Certain fat has been trimmed from different versions of Barrie's tale: Peter (Liam Bixby) and Wendy (Caitríona Williams) have no kiss, and Tiger Lily (Gemma Kane) invokes more Celtic mystic than Native American stereotype. But Doyle doesn’t stray far beyond the easy sell of the familiar. A quick joke about dying for Ireland slips out of left field to spark a hint of a true Hibernisation, as well as a poignant but directionless line from Tiger Lily about the “unseen” (her friends? soldiers?) children no one mourns, suggesting the possibility of social and political commentary. But this is not the show we get.

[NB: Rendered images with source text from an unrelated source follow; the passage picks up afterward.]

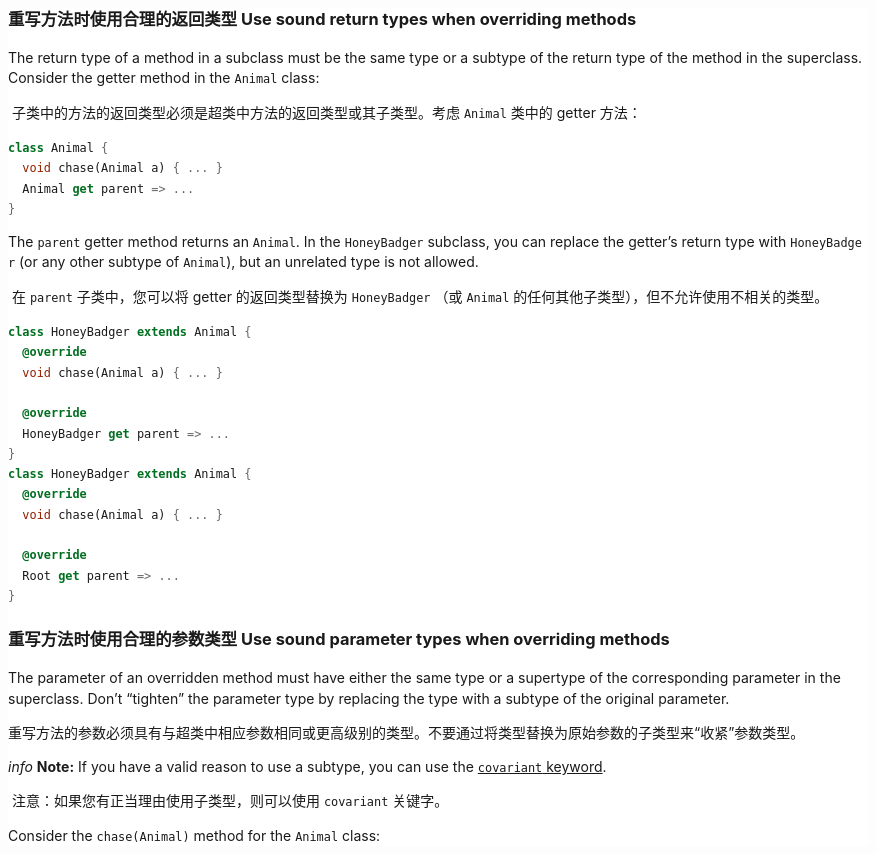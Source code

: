 

### 重写方法时使用合理的返回类型 Use sound return types when overriding methods 

The return type of a method in a subclass must be the same type or a subtype of the return type of the method in the superclass. Consider the getter method in the `Animal` class:

​	子类中的方法的返回类型必须是超类中方法的返回类型或其子类型。考虑 `Animal` 类中的 getter 方法：

```dart
class Animal {
  void chase(Animal a) { ... }
  Animal get parent => ...
}
```

The `parent` getter method returns an `Animal`. In the `HoneyBadger` subclass, you can replace the getter’s return type with `HoneyBadger` (or any other subtype of `Animal`), but an unrelated type is not allowed.

​	在 `parent` 子类中，您可以将 getter 的返回类型替换为 `HoneyBadger` （或 `Animal` 的任何其他子类型），但不允许使用不相关的类型。

```dart
class HoneyBadger extends Animal {
  @override
  void chase(Animal a) { ... }

  @override
  HoneyBadger get parent => ...
}
class HoneyBadger extends Animal {
  @override
  void chase(Animal a) { ... }

  @override
  Root get parent => ...
}
```



### 重写方法时使用合理的参数类型 Use sound parameter types when overriding methods 

The parameter of an overridden method must have either the same type or a supertype of the corresponding parameter in the superclass. Don’t “tighten” the parameter type by replacing the type with a subtype of the original parameter.

​	重写方法的参数必须具有与超类中相应参数相同或更高级别的类型。不要通过将类型替换为原始参数的子类型来“收紧”参数类型。

*info* **Note:** If you have a valid reason to use a subtype, you can use the [`covariant` keyword](https://dart.dev/guides/language/sound-problems#the-covariant-keyword).

​	注意：如果您有正当理由使用子类型，则可以使用 `covariant` 关键字。

Consider the `chase(Animal)` method for the `Animal` class:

Liam Bixby and Clare Dunne in Peter Pan. Image by Ros Kavanagh

Not that the path we take is without spectacular views—and delicious spectacle. Costumes by Katie Davenport and set by Niall McKeever are riots of colour with no shying away from the bold, nor the downright silly. Every detail is used, down to paint-stained fingertips. Plus, seeing doesn’t mean not believing: no matter if the pirate ship is a bathtub or flying is achieved by grabbing a rope or just being carried by other cast members, this proud analogue theatricality adding to the thrill. Sacrificing realism, you get the sense that all the fun of the play is re-creatable by kids in the audience the second they get home. Moreover, movement director Jonah McGreevy’s fight choreography is thrilling without realistic violence, fun without undercutting the tension, with a liveliness that enthrals. Ned Bennett’s direction toys with a semi-permeable fourth wall. The iconic fairy-saving scene warranting audience participation, and performers and puppets alike at times run and whoop through the aisles to neck-craning delight. Yet despite snippets of song, there are no sing-alongs, and no shouting where the baddies are. Tinkerbell is half acted through her green puppet body, and half by her various handlers as she’s traded off between cast members throughout. There’s no attempt at a pretty-princess image, but she’s much funnier this way. Nana on the other hand is given a waggish dogsuit treatment by Bryan Quinn.

Orla Scally, Emma Rose Creaner and Aaron Katambay in Peter Pan. Image by Ros Kavanagh

An all-adult cast doesn’t stop the Lost Boys stealing the show, their humour and lively boyish energy shining. Aaron Katambay’s Rasher is a perfect sounding board for Emma Rose Creaner’s adorably endearing Tootles and Orla Scally’s incredible comic performance as both Twin 1 & Twin 2. Their clamouring, clambering chaos is met readily by the Darling boys (Darren Dixon as Micheal and Callum Maxwell as John) as they descend to true Neverland renegades. Liam Bixby, though not as doe eyed or baby faced as familiar images of the boy who never grows up, brings vital physical grace to balance the punchy comedy of the role, while Caitríona Williams’s Wendy anchors weary responsibility in enough childish fun and agency to avoid the parentified-oldest-daughter stereotype, even as a technically parentified oldest daughter. Gender-blind casting works seamlessly amongst the pirates too. Clare Dunne takes on Captain Hook with hilarious bravado and swagger alongside fearsome Starkey (Tierra Porter), Seafood Thomas (Bryan Quinn) and Smee (Shane O’Reilly). Completing the picture, Dunne, O’Reilly, and Kane return to their domestic roles as loving mother Mrs. Darling, shouty-turned-repentant dad Mr. Darling, and exasperated servant Liza, respectively.

Despite its shortcomings, Peter Pan brings the magic of theatre to life. Full of fun, wonder, and vivid colour, it’s irresistible child’s play might bring the audience back for more

Peter Pan by J.M. Barrie, in a new version by Roddy Doyle, runs at The Gate Theatre until January 14th 2024.

Féidhlim Nolan is a writer based in Dublin. He is currently studying English with Creative Writing at UCD, with a particular focus on poetry and Irish theatre.